René was our hero. He was a man of great brilliance: a radiant intellect, a philosopher, a sublime feature maker who, through his decades of work in L’Atelier de Création Radiophonique at France Culture, influenced an entire generation of international feature makers and, with his magic, bent how we apprehend and understand sound. His work and legacy is, quite simply, the gold standard of what we do.

But this is not an obituary. René was our friend who we loved and, with his death, our tectonic plates have shifted. Here, words fail.
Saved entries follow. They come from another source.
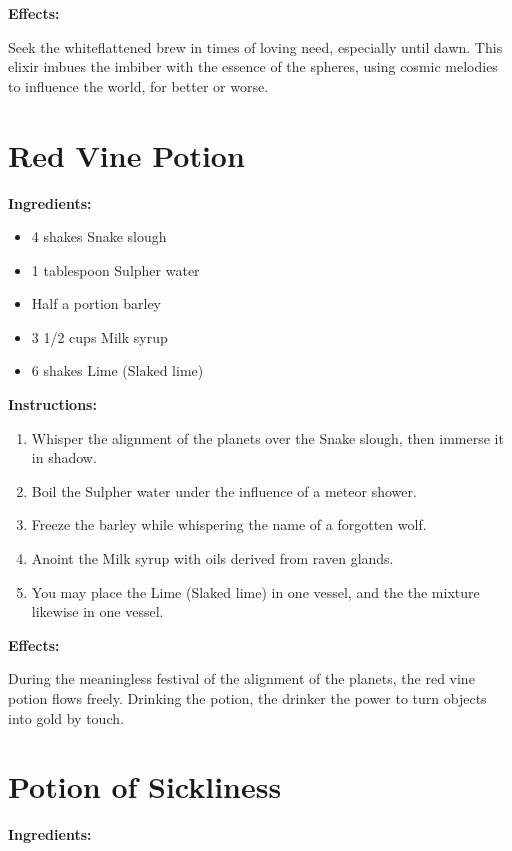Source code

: \documentclass{article}
\begin{document}
\textbf{Effects:}

Seek the whiteflattened brew in times of loving need, especially until dawn. This elixir imbues the imbiber with the essence of the spheres, using cosmic melodies to influence the world, for better or worse.

\newpage
\section*{Red Vine Potion}

\textbf{Ingredients:}

\begin{itemize}
  \item 4 shakes Snake slough
  \item 1 tablespoon Sulpher water
  \item Half a portion barley
  \item 3 1/2 cups Milk syrup
  \item 6 shakes Lime (Slaked lime)
\end{itemize}

\textbf{Instructions:}

\begin{enumerate}
  \item Whisper the alignment of the planets over the Snake slough, then immerse it in shadow.
  \item Boil the Sulpher water under the influence of a meteor shower.
  \item Freeze the barley while whispering the name of a forgotten wolf.
  \item Anoint the Milk syrup with oils derived from raven glands.
  \item You may place the Lime (Slaked lime) in one vessel, and the the mixture likewise in one vessel.
\end{enumerate}

\textbf{Effects:}

During the meaningless festival of the alignment of the planets, the red vine potion flows freely. Drinking the potion, the drinker the power to turn objects into gold by touch.

\newpage
\section*{Potion of Sickliness}

\textbf{Ingredients:}
\end{document}
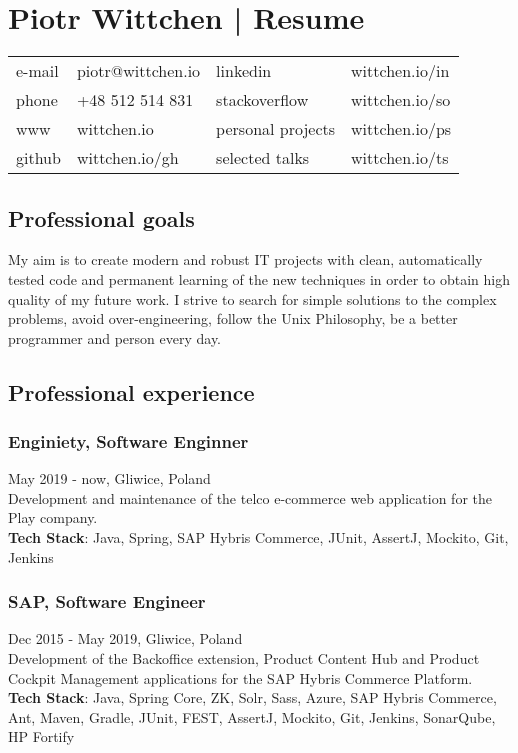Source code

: \documentclass{article}
\begin{document}
  \section*{Piotr Wittchen | Resume}

  \begin{tabular}{llll}
    e-mail & piotr@wittchen.io & linkedin          & wittchen.io/in \\
    phone  & +48 512 514 831   & stackoverflow     & wittchen.io/so \\
    www    & wittchen.io       & personal projects & wittchen.io/ps \\
    github & wittchen.io/gh    & selected talks    & wittchen.io/ts \\
  \end{tabular}

    \subsection*{Professional goals}
    \small{My aim is to create modern and robust IT projects with clean,
    automatically tested code and permanent learning of the new techniques
    in order to obtain high quality of my future work.
    I strive to search for simple solutions to the complex problems,
    avoid over-engineering, follow the Unix Philosophy,
    be a better programmer and person every day.}

    \subsection*{Professional experience}

      \subsubsection*{Enginiety, Software Enginner}
      May 2019 - now, Gliwice, Poland\\[0.3em] 
      Development and maintenance of the telco e-commerce web application for the Play company.\\
      \textbf{Tech Stack}: Java, Spring, SAP Hybris Commerce, JUnit, AssertJ, Mockito, Git, Jenkins

      \subsubsection*{SAP, Software Engineer} 
      Dec 2015 - May 2019, Gliwice, Poland\\[0.3em]
      Development of the Backoffice extension, Product Content Hub 
      and Product Cockpit Management applications for the SAP Hybris Commerce Platform.\\
      \textbf{Tech Stack}: Java, Spring Core, ZK, Solr, Sass, Azure, 
      SAP Hybris Commerce, Ant, Maven, Gradle, JUnit, FEST, AssertJ, 
      Mockito, Git, Jenkins, SonarQube, HP Fortify
\end{document}
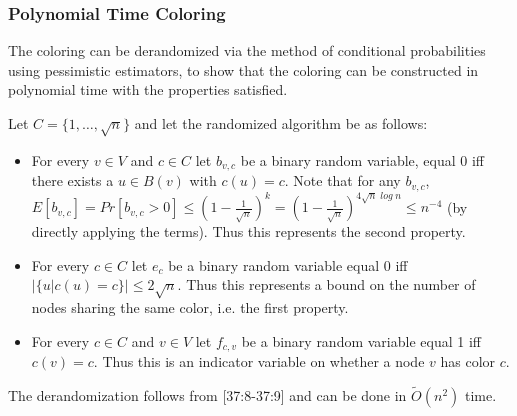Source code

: \subsubsection{Polynomial Time Coloring}
The coloring can be derandomized via the method of conditional probabilities
using pessimistic estimators, to show that the coloring can be constructed in
polynomial time with the properties satisfied.

Let $C = \{ 1,\dots,\sqrt{n}\}$ and let the randomized algorithm be as
follows:
\begin{itemize}
    \item For every $v \in V$ and $c \in C$ let $b_{v,c}$ be a binary
        random variable, equal 0 iff there exists a $u \in B(v)$ with
        $c(u) = c$. Note that for any $b_{v,c}$, $E[b_{v,c}] = Pr[b_{v,c}
        > 0] \leq (1 - \frac{1}{\sqrt{n}})^k = (1 - \frac{1}{\sqrt{n}})^{4
        \sqrt{n}\;log\;n} \leq n^{-4}$ (by directly applying the terms). Thus
        this represents the second property.
    \item For every $c\in C$ let $e_c$ be a binary random variable equal 0 iff
        $|\{u| c(u) = c\}| \leq 2\sqrt{n}$. Thus this represents a bound on
        the number of nodes sharing the same color, i.e. the first property.
    \item For every $c\in C$ and $v\in V$ let $f_{c,v}$ be a binary random
        variable equal 1 iff $c(v) = c$. Thus this is an indicator variable on
        whether a node $v$ has color $c$.
\end{itemize}

The derandomization follows from \cite{compactNameIndepRouting}[37:8-37:9] and
can be done in $\tilde{O}(n^2)$ time.




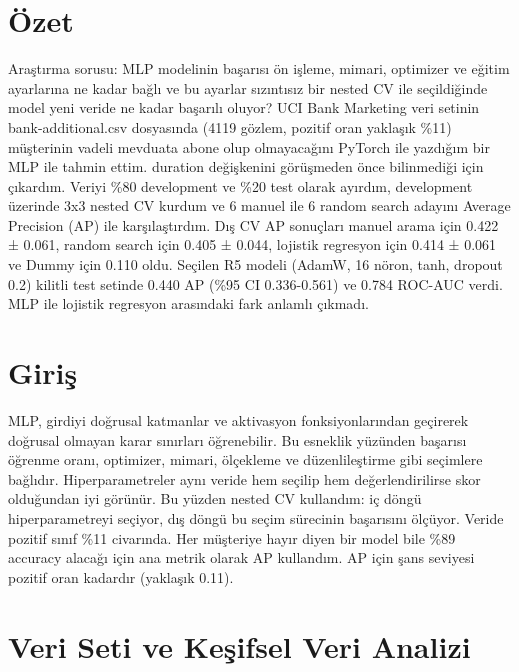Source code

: \documentclass[10.5pt,a4paper]{article}
\begin{document}
\section*{Özet}
Araştırma sorusu: MLP modelinin başarısı ön işleme, mimari, optimizer ve eğitim ayarlarına ne kadar bağlı ve bu ayarlar sızıntısız bir nested CV ile seçildiğinde model yeni veride ne kadar başarılı oluyor?
UCI Bank Marketing veri setinin bank-additional.csv dosyasında (4119 gözlem, pozitif oran yaklaşık \%11) müşterinin vadeli mevduata abone olup olmayacağını PyTorch ile yazdığım bir MLP ile tahmin ettim.
duration değişkenini görüşmeden önce bilinmediği için çıkardım. Veriyi \%80 development ve \%20 test olarak ayırdım, development üzerinde 3x3 nested CV kurdum ve 6 manuel ile 6 random search adayını Average Precision (AP) ile karşılaştırdım.
Dış CV AP sonuçları manuel arama için 0.422 ± 0.061, random search için 0.405 ± 0.044, lojistik regresyon için 0.414 ± 0.061 ve Dummy için 0.110 oldu.
Seçilen R5 modeli (AdamW, 16 nöron, tanh, dropout 0.2) kilitli test setinde 0.440 AP (\%95 CI 0.336-0.561) ve 0.784 ROC-AUC verdi.
MLP ile lojistik regresyon arasındaki fark anlamlı çıkmadı.

\section{Giriş}
MLP, girdiyi doğrusal katmanlar ve aktivasyon fonksiyonlarından geçirerek doğrusal olmayan karar sınırları öğrenebilir. Bu esneklik yüzünden başarısı öğrenme oranı, optimizer, mimari, ölçekleme ve düzenlileştirme gibi seçimlere bağlıdır.
Hiperparametreler aynı veride hem seçilip hem değerlendirilirse skor olduğundan iyi görünür. Bu yüzden nested CV kullandım: iç döngü hiperparametreyi seçiyor, dış döngü bu seçim sürecinin başarısını ölçüyor.
Veride pozitif sınıf \%11 civarında. Her müşteriye hayır diyen bir model bile \%89 accuracy alacağı için ana metrik olarak AP kullandım. AP için şans seviyesi pozitif oran kadardır (yaklaşık 0.11).

\section{Veri Seti ve Keşifsel Veri Analizi}
\end{document}
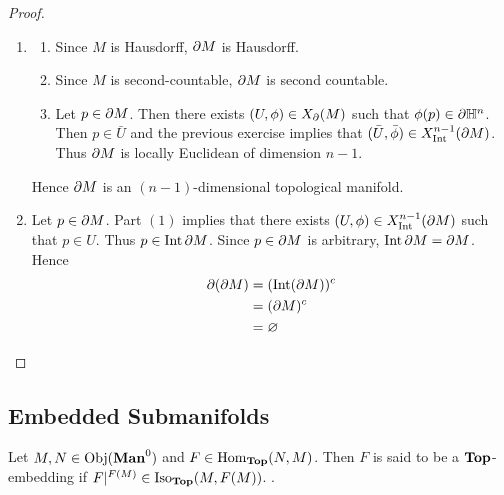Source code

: \documentclass{book}
\begin{document}
\begin{proof}\
	\begin{enumerate}
		\item 
		\begin{enumerate}
			\item Since $M$ is Hausdorff, $\p M$ is Hausdorff.
			\item Since $M$ is second-countable, $\p M$ is second countable. 
			\item Let $p \in \p M$. Then there exists $(U, \phi) \in X_{\p}(M)$ such that $\phi(p) \in \p \H^n$. Then $p \in \bar{U}$ and the previous exercise implies that $(\bar{U}, \bar{\phi}) \in X^{n-1}_{\Int}(\p M)$. Thus $\p M$ is locally Euclidean of dimension $n-1$.
		\end{enumerate}
		Hence $\p M$ is an $(n-1)$-dimensional topological manifold.
		\item Let $p \in \p M$. Part $(1)$ implies that there exists $(U, \phi) \in X^{n-1}_{\Int}(\p M)$ such that $p \in U$. Thus $p \in \Int \p M$. Since $p \in \p M$ is arbitrary, $\Int \p M = \p M$. Hence 
		\begin{align*}
			\p (\p M)
			& = (\Int(\p M))^c \\
			& = (\p M)^c \\
			& = \varnothing
		\end{align*} 
	\end{enumerate}
\end{proof}








































\subsection{Embedded Submanifolds}

\begin{defn} 
	Let $M, N \in \Obj(\bManz)$ and $F \in \Hom_{\bTop}(N, M)$. Then $F$ is said to be a $\bTop$-embedding if $F|^{F(M)} \in \Iso_{\bTop}(M,F(M))$.  .
\end{defn}
\end{document}
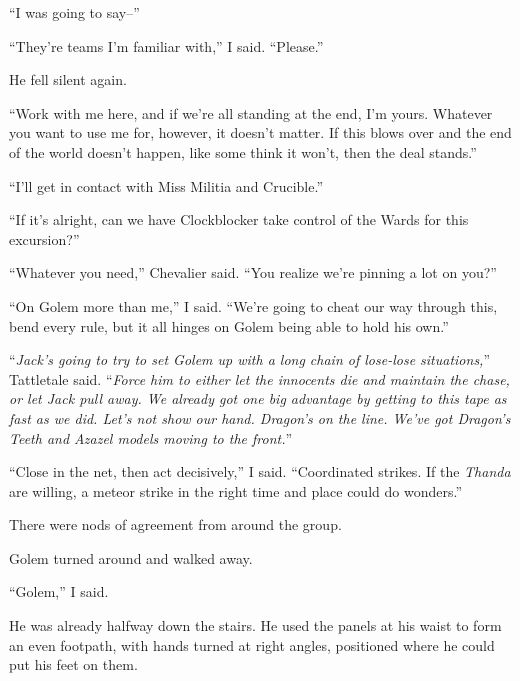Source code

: ``I was going to say--''



``They're teams I'm familiar with,'' I said.  ``Please.''



He fell silent again.



``Work with me here, and if we're all standing at the end, I'm yours.  Whatever you want to use me for, however, it doesn't matter.  If this blows over and the end of the world doesn't happen, like some think it won't, then the deal stands.''



``I'll get in contact with Miss Militia and Crucible.''



``If it's alright, can we have Clockblocker take control of the Wards for this excursion?''



``Whatever you need,'' Chevalier said.  ``You realize we're pinning a lot on you?''



``On Golem more than me,'' I said.  ``We're going to cheat our way through this, bend every rule, but it all hinges on Golem being able to hold his own.''



``\emph{Jack's going to try to set Golem up with a long chain of lose-lose situations,}'' Tattletale said.  ``\emph{Force him to either let the innocents die and maintain the chase, or let Jack pull away.  We already got one big advantage by getting to this tape as fast as we did.  Let's not show our hand.  Dragon's on the line.  We've got Dragon's Teeth and Azazel models moving to the front.}''



``Close in the net, then act decisively,'' I said.  ``Coordinated strikes.  If the \emph{Thanda} are willing, a meteor strike in the right time and place could do wonders.''



There were nods of agreement from around the group.



Golem turned around and walked away.



``Golem,'' I said.



He was already halfway down the stairs.  He used the panels at his waist to form an even footpath, with hands turned at right angles, positioned where he could put his feet on them.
We grieve his absence and our hearts go out to Kaye with all our sympathy at this most difficult time.

May his memory be bound forever in the knot of life.


thoughts on “René Farabet: In Memoriam”

You will remember Don Mowatt from the CBC Vancouver, one of the early heroes of the IFC.
Attached you will find a text he has written when René Farabet died.
It is a beautiful and softly singing text about Yesterday and somehow a proof that the IFC is not just an annual conference but a texture of life.

thoughts (via Facebook) on “René Farabet: In Memoriam”

Marc Jacquin

July 20, 2011 · ·

translation by Edwin Brys

His smile, his gift to listen to others, his own , warm voice, his sense of humor, his sense of precision and his sharp spirit, we will miss all that.

But, the Atelier de Création Radiophonique ( ACR) that illuminated the programmation of France Culture during more than 30 years and had been conducted by René as a most subtle animator, will radiate for still a very long time. High above the daily gossip of the medium radio.

Born in the turmoil of May 68, l’Atelier de Création was the laboratory of a series of programmes , far more free and audacious than what had been produced so far by public radio.
Here were developped the most surprising radio forms : the creative radio documentary, the field recordings, the acoustical art ( ars acustica). Reaching a level of an audio art, focusing on the real world and real people, while designing and sculptering the power of sound.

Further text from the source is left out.